* **Exercise directions**: Where the word "blue" shows up in the entries below, please copy the whole line.

Dataset entries:
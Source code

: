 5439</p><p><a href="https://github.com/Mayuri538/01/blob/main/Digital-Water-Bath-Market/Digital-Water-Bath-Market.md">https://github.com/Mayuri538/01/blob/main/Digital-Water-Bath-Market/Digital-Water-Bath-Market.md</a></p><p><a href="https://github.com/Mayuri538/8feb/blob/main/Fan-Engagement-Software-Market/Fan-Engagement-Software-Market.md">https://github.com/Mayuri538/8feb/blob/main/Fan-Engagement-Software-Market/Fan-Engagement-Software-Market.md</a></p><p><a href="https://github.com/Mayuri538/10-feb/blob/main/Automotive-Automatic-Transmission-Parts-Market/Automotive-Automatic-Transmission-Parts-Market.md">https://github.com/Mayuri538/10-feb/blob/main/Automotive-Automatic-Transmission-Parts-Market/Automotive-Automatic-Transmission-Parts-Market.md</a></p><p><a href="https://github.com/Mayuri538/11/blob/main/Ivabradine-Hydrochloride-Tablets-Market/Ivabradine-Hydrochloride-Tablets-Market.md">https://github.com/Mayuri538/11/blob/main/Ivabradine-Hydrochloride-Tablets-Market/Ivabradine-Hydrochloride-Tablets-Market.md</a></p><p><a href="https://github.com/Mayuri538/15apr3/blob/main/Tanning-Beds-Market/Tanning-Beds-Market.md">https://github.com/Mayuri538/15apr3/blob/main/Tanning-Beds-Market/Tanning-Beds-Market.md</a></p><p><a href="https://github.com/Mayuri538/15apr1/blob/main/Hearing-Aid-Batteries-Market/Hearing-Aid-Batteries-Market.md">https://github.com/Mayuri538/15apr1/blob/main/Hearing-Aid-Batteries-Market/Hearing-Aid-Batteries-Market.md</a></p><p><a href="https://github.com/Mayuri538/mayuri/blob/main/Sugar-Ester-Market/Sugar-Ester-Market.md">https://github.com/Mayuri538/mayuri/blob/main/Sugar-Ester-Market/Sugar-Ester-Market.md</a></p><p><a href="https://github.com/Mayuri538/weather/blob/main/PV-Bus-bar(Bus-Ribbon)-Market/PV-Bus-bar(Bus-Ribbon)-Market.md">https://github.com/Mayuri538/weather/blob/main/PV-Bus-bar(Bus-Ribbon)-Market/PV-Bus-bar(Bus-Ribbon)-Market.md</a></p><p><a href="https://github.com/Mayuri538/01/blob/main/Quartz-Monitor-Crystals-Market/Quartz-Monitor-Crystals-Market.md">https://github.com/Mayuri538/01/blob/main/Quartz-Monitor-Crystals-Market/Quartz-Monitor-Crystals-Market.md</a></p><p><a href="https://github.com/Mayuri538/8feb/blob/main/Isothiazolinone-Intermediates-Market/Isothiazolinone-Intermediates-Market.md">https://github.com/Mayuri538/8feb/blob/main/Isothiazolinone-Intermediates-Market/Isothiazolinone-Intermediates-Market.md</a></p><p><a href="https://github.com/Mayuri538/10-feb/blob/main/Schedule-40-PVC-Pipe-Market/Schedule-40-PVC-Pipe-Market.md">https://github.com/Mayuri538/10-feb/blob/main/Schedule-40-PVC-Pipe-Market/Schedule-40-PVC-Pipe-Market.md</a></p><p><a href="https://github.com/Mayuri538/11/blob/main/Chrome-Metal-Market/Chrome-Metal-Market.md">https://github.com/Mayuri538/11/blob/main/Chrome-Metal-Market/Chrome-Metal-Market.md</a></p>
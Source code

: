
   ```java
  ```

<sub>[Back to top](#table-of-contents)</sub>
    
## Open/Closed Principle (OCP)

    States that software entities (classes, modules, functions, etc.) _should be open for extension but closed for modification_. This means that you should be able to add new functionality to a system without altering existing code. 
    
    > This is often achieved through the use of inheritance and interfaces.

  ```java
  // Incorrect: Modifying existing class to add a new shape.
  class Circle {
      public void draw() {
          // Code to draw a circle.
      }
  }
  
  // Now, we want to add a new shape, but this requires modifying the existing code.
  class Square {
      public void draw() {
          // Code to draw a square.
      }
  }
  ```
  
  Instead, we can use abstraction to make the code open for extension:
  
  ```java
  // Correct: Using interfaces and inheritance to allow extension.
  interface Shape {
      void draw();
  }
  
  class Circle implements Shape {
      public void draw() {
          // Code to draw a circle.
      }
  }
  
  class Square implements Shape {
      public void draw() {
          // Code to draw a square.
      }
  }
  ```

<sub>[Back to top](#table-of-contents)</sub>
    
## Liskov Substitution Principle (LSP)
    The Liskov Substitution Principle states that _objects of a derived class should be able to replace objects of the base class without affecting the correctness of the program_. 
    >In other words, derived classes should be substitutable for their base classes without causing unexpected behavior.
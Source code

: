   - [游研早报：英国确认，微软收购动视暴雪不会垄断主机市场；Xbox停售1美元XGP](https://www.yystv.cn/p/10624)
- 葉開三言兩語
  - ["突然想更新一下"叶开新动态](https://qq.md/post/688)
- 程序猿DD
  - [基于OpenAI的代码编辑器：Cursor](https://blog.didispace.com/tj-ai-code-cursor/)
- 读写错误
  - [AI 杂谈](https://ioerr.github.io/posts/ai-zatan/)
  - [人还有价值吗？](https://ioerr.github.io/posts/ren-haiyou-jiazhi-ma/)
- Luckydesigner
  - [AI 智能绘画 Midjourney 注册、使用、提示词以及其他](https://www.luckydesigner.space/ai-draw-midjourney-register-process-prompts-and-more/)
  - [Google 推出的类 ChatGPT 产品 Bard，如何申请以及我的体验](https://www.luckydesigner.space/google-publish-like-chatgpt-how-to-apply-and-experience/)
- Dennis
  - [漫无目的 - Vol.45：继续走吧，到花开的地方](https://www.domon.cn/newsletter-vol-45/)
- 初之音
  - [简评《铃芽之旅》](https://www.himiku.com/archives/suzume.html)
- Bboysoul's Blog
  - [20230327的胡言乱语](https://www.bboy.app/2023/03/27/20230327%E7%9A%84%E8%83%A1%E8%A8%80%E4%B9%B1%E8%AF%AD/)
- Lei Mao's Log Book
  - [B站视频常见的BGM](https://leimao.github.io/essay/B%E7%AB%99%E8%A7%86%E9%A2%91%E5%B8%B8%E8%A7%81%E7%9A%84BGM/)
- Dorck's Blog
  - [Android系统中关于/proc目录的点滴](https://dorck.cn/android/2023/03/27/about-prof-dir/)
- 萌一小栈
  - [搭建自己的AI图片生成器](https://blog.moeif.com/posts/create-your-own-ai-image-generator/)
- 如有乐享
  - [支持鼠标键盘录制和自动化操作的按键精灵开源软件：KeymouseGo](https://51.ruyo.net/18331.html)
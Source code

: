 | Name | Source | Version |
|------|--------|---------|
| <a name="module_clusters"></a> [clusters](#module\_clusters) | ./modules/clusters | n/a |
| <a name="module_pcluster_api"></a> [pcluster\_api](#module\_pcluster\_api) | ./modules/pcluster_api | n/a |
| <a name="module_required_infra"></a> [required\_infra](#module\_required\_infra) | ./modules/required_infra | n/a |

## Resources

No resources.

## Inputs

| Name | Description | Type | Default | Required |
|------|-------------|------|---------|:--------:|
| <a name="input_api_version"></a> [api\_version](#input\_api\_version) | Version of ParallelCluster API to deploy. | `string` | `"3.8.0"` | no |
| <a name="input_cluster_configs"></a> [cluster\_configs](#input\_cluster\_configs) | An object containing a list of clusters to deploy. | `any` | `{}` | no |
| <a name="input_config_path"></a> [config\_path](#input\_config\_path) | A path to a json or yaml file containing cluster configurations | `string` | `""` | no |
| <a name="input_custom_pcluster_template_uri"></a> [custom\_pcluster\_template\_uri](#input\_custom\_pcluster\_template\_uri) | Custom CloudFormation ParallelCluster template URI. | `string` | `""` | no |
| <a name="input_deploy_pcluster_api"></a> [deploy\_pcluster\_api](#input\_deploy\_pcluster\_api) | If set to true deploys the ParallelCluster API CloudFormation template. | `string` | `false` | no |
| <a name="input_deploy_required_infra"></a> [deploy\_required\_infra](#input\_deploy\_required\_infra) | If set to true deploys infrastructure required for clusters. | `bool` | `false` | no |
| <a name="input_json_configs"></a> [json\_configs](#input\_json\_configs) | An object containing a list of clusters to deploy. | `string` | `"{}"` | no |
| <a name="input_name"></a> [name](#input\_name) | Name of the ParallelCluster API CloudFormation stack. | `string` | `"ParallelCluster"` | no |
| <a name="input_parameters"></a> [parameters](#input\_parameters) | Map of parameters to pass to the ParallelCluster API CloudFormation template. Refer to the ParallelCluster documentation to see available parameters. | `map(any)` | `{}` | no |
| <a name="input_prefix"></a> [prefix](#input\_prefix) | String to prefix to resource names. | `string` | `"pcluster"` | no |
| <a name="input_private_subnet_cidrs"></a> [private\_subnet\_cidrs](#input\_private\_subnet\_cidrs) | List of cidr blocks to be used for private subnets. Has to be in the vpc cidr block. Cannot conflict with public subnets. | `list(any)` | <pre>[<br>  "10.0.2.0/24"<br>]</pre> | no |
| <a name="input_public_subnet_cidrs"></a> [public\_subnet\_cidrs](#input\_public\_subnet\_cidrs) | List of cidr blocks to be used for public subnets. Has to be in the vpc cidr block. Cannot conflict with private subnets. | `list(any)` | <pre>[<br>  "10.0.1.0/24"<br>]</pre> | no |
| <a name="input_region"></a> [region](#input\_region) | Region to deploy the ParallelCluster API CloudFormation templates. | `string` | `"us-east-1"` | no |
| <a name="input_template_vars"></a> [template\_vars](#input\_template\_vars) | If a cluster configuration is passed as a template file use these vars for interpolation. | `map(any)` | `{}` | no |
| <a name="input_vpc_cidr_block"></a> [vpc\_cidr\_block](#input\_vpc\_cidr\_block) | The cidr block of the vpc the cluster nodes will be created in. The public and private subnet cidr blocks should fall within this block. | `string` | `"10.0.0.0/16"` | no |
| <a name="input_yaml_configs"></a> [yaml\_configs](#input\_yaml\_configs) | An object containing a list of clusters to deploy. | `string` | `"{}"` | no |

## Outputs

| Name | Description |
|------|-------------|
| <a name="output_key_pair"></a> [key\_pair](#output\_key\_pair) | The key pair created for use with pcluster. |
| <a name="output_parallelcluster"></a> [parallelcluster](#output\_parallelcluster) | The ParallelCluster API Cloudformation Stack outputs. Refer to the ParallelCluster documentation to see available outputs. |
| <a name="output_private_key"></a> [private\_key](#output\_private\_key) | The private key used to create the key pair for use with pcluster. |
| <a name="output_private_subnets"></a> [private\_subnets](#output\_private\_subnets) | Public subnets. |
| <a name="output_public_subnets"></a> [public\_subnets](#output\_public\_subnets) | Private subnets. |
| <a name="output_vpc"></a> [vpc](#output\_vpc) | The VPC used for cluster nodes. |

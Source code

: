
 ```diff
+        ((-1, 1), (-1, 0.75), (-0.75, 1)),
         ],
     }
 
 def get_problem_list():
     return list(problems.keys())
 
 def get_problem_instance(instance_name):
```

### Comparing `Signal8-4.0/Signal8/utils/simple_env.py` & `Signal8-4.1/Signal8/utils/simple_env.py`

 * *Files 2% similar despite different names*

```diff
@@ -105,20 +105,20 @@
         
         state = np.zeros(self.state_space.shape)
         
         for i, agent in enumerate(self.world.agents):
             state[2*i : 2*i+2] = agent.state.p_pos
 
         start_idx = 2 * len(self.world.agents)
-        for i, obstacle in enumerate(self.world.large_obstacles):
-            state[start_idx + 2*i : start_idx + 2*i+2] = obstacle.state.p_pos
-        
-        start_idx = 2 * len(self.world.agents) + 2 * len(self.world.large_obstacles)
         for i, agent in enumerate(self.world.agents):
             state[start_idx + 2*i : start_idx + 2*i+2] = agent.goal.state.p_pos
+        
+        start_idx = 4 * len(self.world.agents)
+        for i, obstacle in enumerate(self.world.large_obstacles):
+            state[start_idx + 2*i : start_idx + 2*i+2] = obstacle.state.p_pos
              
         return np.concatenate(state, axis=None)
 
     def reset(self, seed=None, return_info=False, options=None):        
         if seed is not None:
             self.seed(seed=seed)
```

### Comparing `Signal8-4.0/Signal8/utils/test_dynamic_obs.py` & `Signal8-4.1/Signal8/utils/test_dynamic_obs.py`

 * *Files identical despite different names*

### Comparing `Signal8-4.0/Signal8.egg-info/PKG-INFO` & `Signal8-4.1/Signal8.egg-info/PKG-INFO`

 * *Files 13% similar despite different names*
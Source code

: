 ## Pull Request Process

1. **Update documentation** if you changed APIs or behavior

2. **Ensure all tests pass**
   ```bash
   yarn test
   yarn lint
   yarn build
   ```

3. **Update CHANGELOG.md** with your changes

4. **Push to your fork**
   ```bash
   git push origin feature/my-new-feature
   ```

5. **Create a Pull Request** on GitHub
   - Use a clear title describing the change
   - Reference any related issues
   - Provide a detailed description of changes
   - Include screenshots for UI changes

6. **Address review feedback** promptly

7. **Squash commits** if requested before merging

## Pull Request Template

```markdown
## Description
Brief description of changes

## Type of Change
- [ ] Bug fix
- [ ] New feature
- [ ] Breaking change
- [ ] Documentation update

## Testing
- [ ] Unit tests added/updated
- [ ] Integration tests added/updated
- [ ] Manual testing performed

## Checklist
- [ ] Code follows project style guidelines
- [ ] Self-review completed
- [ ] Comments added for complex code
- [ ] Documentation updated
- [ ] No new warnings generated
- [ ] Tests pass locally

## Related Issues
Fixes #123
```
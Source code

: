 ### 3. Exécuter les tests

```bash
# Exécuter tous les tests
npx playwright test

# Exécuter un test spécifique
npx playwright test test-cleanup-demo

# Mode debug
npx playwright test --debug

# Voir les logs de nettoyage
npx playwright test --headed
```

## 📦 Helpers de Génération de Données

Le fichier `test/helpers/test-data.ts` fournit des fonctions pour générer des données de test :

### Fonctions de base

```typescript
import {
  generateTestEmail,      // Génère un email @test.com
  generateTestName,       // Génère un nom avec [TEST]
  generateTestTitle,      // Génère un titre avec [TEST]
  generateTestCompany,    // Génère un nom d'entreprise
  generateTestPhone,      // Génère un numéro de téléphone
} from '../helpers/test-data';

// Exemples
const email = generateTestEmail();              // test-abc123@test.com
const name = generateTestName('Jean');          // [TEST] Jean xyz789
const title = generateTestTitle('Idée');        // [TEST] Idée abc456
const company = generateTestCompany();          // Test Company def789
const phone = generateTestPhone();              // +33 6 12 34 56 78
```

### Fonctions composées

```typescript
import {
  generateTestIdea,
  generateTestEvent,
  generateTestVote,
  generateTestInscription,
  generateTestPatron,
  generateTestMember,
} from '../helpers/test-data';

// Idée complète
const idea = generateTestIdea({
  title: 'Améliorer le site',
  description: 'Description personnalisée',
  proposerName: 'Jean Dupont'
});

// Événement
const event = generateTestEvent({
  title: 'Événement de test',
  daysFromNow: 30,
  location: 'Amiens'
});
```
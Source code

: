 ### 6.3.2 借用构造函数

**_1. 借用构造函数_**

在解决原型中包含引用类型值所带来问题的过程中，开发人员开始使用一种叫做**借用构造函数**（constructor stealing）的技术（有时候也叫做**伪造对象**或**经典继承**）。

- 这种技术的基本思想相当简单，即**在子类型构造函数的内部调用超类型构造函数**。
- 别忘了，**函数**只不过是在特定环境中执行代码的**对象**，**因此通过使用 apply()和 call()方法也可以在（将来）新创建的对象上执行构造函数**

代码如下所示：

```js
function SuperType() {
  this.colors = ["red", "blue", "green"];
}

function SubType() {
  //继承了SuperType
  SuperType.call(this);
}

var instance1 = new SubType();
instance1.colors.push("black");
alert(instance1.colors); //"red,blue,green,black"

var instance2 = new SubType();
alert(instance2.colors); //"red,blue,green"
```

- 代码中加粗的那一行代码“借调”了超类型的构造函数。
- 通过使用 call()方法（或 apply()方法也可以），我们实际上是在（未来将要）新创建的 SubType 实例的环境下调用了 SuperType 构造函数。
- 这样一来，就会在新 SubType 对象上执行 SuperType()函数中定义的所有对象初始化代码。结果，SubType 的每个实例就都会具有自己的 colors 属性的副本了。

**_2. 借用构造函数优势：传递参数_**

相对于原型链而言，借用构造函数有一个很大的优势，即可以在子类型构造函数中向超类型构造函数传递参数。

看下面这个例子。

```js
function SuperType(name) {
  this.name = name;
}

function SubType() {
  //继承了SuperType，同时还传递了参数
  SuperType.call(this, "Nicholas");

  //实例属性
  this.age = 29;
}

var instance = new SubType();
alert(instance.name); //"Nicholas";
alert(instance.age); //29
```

* **Written reply**:
  this.colors = ["red", "blue", "green"];
alert(instance1.colors); //"red,blue,green,black"
alert(instance2.colors); //"red,blue,green"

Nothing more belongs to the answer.